Compras Públicas Sustentáveis: Workshop no Estado do Pará

29/05/2014 - Por Evandro Correa - O Liberal

 

NO PARÁ - Programa de compras públicas sustentáveis envolverá órgãos que fazem as aquisições

O Governo do Pará iniciou, esta semana, nos dias 27 e 28, as discussões para a implementação de uma nova política de sustentabilidade na gestão pública: um programa de compras públicas sustentáveis, envolvendo todos os órgãos responsáveis pelas compras governamentais do Estado. O assunto foi discutido no workshop e na oficina “Compras Públicas Sustentáveis”, que reuniu técnicos da Fundação Getúlio Vargas (FGV) e diretores de todas as áreas de licitação do governo, com foco na administração, saúde, educação, obras e segurança, considerados os maiores compradores do Estado.

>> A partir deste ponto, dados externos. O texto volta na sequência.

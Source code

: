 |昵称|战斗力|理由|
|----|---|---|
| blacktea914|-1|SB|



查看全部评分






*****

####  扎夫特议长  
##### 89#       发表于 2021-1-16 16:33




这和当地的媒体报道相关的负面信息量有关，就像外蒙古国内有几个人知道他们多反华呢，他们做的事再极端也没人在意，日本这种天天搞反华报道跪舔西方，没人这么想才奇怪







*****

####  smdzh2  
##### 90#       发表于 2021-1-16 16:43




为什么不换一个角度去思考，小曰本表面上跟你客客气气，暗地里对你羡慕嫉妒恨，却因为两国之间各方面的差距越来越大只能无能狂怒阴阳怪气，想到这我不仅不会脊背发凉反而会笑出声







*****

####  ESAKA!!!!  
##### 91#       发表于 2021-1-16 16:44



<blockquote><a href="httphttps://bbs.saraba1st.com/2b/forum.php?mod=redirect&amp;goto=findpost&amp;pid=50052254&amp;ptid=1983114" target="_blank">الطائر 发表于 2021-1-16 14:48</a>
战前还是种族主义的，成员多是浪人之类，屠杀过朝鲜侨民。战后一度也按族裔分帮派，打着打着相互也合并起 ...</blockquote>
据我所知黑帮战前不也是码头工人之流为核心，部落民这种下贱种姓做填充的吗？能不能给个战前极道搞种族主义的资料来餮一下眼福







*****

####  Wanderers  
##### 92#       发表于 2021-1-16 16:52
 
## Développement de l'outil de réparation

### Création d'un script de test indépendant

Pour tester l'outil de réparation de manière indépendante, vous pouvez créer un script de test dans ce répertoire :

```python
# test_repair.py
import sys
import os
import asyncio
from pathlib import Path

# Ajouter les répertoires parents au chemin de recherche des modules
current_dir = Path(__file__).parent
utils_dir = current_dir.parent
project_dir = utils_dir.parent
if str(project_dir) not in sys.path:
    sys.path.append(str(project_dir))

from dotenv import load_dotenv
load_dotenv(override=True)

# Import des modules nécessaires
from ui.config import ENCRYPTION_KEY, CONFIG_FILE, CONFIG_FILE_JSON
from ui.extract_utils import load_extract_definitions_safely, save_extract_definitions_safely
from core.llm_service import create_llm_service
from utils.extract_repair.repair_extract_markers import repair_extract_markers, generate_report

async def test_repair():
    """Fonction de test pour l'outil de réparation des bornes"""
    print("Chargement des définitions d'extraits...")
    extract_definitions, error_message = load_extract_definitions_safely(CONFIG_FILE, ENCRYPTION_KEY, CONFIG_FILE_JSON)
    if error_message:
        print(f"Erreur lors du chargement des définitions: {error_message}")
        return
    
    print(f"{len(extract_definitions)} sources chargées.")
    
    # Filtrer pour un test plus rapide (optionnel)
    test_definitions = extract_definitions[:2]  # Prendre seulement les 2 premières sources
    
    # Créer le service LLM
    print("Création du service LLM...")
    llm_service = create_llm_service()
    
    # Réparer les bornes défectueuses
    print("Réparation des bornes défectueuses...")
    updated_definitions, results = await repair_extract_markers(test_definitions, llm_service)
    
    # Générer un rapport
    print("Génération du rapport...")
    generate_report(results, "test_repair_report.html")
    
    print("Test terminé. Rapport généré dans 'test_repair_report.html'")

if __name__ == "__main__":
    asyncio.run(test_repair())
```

O workshop é fruto de uma parceria que vem se fortalecendo entre a Rede Amigos da Amazônia (RAA), da FGV, e o Governo do Pará, por meio do Programa Municípios Verdes (PMV). O objetivo foi estabelecer novos critérios nos processos de licitação, exigindo que fornecedores tenham licenças ambientais e seus produtos atendam a exigências de uma plataforma de gestão sustentável, além de criar estruturas de compras governamentais por regiões, trabalhando também com micro e pequenas empresas, cooperativas e associações, o que ajudará a desenvolver a economia dos municípios.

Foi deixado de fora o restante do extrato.